What to produce: What is the number of lines in the records below holding the string "Methodology"? Reply with it and nothing else.

*** Opening of Working data ***

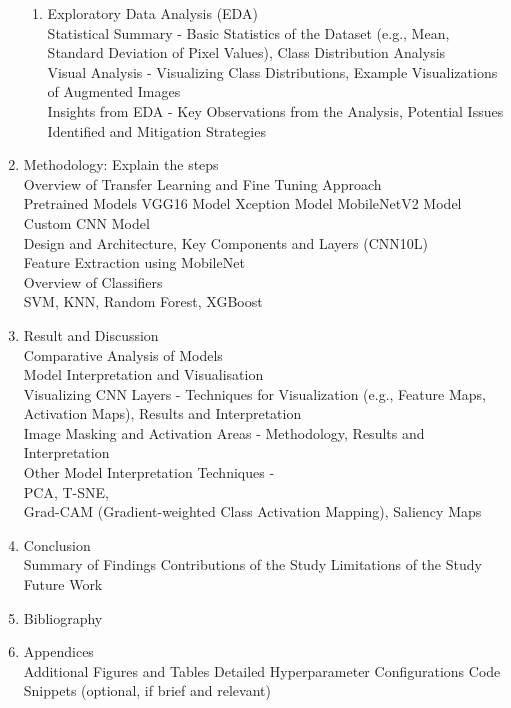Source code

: \begin{enumerate}
\begin{enumerate}
            \item Exploratory Data Analysis (EDA) \\
            Statistical Summary - Basic Statistics of the Dataset (e.g., Mean, Standard Deviation of Pixel Values), Class Distribution Analysis\\
            Visual Analysis - Visualizing Class Distributions, Example Visualizations of Augmented Images\\
            Insights from EDA - Key Observations from the Analysis, Potential Issues Identified and Mitigation Strategies
        \end{enumerate}
    \item Methodology: Explain the steps\\
    Overview of Transfer Learning and Fine Tuning Approach\\
        Pretrained Models
        VGG16 Model
        Xception Model
        MobileNetV2 Model\\
    Custom CNN Model\\Design and Architecture, Key Components and Layers (CNN10L)\\ 
    Feature Extraction using MobileNet\\
    Overview of Classifiers\\
        SVM,
        KNN,
        Random Forest,
        XGBoost\\
    
    \item Result and Discussion\\Comparative Analysis of Models\\
        Model Interpretation and Visualisation\\
        Visualizing CNN Layers - Techniques for Visualization (e.g., Feature Maps, Activation Maps), Results and Interpretation\\
        Image Masking and Activation Areas - Methodology, Results and Interpretation\\
        Other Model Interpretation Techniques - \\
        PCA, T-SNE, \\
        Grad-CAM (Gradient-weighted Class Activation Mapping), Saliency Maps
    \item Conclusion\\
        Summary of Findings
        Contributions of the Study
        Limitations of the Study
        Future Work
    \item Bibliography
    \item Appendices\\
        Additional Figures and Tables
        Detailed Hyperparameter Configurations
        Code Snippets (optional, if brief and relevant)
\end{enumerate}


\newpage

*** Close of Working data ***

Result: 2